Required action: Of all the lines below, return only those starting with the line holding "by one level." and going on through the line holding "Die periodische Struktur", exactly as written.

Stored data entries
Content starts

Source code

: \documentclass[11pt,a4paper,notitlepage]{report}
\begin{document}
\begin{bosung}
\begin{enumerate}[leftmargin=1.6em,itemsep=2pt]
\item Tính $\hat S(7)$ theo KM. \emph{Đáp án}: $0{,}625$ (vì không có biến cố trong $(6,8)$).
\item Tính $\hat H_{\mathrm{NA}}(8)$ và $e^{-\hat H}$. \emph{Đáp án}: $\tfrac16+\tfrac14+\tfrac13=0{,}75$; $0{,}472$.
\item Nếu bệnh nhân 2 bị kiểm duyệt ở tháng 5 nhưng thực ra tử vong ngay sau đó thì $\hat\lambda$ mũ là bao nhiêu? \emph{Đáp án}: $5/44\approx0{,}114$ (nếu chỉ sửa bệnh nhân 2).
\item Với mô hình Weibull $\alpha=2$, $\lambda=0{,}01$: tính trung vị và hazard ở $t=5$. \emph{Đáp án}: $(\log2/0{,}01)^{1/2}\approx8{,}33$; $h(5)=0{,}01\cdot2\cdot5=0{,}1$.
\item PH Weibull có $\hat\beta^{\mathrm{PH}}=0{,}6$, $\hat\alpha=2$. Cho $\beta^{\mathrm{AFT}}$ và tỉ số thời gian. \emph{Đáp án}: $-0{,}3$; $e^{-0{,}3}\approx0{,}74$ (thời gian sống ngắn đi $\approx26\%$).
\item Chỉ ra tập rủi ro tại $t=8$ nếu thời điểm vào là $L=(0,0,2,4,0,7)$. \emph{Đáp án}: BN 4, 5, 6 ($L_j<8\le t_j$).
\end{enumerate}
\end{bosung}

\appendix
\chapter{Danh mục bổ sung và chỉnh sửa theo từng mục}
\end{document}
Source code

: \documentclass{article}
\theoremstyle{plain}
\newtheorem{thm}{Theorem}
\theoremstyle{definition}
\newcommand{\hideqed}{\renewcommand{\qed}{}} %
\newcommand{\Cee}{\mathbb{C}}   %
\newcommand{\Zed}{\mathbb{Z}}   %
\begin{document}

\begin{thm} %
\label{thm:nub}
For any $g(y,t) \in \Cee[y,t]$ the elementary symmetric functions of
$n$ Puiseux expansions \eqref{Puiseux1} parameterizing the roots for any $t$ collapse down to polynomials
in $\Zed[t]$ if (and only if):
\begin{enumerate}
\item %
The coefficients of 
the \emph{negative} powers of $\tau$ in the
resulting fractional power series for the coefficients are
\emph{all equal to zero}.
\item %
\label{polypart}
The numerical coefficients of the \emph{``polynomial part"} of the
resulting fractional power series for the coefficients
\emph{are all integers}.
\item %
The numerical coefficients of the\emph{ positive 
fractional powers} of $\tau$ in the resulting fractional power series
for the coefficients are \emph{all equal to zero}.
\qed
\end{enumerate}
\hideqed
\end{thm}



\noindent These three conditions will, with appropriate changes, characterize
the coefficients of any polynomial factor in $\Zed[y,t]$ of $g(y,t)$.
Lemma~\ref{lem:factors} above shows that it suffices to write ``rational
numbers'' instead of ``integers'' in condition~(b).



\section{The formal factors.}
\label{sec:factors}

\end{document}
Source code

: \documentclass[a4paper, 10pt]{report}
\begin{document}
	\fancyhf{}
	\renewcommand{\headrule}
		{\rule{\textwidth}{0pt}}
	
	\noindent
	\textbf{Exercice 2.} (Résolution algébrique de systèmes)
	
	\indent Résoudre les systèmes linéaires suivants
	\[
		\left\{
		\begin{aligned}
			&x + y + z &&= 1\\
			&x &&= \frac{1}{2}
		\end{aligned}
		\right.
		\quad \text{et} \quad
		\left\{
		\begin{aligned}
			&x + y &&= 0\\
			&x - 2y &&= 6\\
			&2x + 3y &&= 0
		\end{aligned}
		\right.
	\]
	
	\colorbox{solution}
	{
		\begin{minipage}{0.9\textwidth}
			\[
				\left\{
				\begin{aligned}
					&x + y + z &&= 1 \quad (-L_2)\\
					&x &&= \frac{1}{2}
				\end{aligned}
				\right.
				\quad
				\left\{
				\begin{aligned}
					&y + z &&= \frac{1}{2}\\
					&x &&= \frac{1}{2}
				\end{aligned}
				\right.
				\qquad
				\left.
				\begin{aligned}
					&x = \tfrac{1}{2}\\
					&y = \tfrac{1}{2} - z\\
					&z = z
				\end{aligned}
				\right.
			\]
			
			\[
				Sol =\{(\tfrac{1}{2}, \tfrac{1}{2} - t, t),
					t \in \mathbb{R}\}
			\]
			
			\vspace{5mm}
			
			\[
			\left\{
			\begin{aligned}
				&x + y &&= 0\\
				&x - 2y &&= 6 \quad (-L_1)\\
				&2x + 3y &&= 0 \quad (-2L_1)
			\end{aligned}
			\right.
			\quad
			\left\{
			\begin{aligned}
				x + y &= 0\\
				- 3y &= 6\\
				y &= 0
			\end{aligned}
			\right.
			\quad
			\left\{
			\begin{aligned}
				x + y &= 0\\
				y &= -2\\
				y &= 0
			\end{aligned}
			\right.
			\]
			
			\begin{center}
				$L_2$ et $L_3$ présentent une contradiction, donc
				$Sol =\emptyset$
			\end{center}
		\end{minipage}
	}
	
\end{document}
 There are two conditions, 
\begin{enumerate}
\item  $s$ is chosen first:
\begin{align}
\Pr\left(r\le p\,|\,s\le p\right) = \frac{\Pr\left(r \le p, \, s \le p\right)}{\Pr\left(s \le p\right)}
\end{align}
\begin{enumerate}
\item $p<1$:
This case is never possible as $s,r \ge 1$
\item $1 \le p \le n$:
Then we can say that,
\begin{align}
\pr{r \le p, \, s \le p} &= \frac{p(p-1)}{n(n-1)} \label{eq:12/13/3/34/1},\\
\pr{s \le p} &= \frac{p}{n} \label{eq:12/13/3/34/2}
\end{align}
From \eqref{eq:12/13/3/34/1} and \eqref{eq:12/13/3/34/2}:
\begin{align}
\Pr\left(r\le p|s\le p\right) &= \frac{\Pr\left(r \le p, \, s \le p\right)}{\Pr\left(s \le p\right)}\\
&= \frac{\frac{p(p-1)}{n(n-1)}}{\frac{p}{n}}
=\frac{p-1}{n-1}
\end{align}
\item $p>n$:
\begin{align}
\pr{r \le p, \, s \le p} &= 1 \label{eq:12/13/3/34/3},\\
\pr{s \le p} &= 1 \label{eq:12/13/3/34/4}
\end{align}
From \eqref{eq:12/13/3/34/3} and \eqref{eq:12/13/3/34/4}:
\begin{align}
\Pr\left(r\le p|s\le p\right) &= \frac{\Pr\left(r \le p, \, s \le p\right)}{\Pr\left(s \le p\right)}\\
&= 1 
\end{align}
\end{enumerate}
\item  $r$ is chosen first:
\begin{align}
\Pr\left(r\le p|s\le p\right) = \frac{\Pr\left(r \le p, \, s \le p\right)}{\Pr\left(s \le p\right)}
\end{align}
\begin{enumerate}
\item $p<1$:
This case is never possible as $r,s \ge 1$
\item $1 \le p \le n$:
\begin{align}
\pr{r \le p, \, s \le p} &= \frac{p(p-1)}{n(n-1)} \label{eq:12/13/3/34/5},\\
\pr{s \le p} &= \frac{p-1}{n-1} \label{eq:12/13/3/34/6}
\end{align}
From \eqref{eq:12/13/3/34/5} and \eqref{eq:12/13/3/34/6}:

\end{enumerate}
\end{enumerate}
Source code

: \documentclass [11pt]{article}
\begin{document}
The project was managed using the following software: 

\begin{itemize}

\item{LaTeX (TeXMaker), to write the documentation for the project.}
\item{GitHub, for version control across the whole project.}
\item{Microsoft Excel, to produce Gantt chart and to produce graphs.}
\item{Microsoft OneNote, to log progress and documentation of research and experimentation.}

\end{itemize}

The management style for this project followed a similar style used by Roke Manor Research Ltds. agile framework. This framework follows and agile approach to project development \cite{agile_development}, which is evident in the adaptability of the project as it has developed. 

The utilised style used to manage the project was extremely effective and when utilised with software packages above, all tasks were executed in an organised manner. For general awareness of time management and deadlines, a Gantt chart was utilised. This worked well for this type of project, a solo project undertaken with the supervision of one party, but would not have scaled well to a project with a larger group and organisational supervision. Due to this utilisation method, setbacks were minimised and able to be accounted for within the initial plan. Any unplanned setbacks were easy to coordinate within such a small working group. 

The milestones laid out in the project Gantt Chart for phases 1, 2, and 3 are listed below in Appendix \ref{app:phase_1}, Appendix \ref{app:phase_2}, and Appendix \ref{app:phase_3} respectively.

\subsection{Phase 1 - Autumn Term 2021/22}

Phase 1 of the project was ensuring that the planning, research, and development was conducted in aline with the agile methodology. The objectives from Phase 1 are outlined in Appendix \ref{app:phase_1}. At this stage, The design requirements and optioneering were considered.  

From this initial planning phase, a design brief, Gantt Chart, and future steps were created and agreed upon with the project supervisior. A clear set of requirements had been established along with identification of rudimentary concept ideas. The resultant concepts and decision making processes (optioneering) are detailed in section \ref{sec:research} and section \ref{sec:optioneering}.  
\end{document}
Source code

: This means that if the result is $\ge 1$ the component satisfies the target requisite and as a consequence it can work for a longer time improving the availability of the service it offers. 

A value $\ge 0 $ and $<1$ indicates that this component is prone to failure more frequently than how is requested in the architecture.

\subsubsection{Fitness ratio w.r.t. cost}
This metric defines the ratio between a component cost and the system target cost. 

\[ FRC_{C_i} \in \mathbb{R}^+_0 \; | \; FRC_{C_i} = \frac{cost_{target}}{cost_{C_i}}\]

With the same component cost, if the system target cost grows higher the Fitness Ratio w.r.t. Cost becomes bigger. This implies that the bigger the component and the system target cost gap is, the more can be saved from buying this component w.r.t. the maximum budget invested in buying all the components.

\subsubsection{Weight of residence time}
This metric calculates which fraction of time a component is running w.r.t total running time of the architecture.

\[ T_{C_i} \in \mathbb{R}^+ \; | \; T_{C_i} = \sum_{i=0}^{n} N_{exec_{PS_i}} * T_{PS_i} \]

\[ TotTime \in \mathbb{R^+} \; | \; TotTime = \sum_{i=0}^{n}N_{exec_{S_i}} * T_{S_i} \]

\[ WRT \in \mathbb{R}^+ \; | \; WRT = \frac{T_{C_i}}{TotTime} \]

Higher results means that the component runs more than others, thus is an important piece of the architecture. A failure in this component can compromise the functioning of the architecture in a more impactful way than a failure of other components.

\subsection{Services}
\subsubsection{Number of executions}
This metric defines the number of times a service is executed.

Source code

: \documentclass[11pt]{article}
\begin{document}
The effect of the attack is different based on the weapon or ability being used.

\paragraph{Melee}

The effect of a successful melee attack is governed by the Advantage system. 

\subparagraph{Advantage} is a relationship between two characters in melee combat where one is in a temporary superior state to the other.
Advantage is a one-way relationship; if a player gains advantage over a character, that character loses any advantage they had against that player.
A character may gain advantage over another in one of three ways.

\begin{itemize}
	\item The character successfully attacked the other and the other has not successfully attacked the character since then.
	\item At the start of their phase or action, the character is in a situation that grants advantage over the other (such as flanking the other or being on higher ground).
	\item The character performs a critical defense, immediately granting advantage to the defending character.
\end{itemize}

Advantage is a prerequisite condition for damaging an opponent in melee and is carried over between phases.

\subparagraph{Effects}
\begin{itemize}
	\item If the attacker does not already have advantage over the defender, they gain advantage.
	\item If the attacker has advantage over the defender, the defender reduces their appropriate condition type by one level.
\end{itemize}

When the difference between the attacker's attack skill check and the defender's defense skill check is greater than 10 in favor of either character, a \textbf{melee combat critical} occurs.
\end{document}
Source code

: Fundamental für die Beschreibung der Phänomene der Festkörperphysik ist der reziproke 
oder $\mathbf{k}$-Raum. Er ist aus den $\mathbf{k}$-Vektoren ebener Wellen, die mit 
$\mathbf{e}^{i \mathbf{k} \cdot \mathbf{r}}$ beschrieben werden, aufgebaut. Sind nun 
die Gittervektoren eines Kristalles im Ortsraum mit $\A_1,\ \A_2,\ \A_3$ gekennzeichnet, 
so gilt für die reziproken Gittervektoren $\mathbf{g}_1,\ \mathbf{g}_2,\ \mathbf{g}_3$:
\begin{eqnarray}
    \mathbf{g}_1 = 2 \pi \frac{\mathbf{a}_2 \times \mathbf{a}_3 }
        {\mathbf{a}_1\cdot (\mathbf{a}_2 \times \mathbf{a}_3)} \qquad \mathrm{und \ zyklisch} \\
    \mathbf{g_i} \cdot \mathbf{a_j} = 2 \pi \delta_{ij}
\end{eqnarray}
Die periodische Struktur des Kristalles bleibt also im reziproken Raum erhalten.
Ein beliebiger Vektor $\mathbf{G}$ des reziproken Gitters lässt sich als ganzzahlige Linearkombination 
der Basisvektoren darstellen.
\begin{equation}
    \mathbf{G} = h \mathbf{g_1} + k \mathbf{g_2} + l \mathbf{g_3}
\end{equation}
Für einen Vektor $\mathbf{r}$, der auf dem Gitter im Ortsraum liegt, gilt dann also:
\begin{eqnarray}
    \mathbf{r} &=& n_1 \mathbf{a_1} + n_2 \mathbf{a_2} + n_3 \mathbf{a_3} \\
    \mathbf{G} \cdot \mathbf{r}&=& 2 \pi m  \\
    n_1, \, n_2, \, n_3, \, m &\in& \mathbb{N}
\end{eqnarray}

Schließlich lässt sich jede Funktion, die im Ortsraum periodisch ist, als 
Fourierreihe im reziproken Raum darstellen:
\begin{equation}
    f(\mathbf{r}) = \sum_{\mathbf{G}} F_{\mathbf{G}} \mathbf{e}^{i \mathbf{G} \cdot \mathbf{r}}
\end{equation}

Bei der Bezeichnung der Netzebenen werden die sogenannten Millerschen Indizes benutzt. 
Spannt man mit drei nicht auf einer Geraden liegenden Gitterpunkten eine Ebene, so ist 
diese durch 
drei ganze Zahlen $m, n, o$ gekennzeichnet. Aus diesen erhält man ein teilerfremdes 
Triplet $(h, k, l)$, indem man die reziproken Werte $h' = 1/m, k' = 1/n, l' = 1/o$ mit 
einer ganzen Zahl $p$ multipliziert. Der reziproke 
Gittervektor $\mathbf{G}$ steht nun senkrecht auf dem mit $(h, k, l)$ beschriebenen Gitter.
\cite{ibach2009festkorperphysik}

Content ends

Answer box:
	\item If the attacker has advantage over the defender, the defender reduces their appropriate condition type by one level.
\end{itemize}

When the difference between the attacker's attack skill check and the defender's defense skill check is greater than 10 in favor of either character, a \textbf{melee combat critical} occurs.
\end{document}
Source code

: Fundamental für die Beschreibung der Phänomene der Festkörperphysik ist der reziproke 
oder $\mathbf{k}$-Raum. Er ist aus den $\mathbf{k}$-Vektoren ebener Wellen, die mit 
$\mathbf{e}^{i \mathbf{k} \cdot \mathbf{r}}$ beschrieben werden, aufgebaut. Sind nun 
die Gittervektoren eines Kristalles im Ortsraum mit $\A_1,\ \A_2,\ \A_3$ gekennzeichnet, 
so gilt für die reziproken Gittervektoren $\mathbf{g}_1,\ \mathbf{g}_2,\ \mathbf{g}_3$:
\begin{eqnarray}
    \mathbf{g}_1 = 2 \pi \frac{\mathbf{a}_2 \times \mathbf{a}_3 }
        {\mathbf{a}_1\cdot (\mathbf{a}_2 \times \mathbf{a}_3)} \qquad \mathrm{und \ zyklisch} \\
    \mathbf{g_i} \cdot \mathbf{a_j} = 2 \pi \delta_{ij}
\end{eqnarray}
Die periodische Struktur des Kristalles bleibt also im reziproken Raum erhalten.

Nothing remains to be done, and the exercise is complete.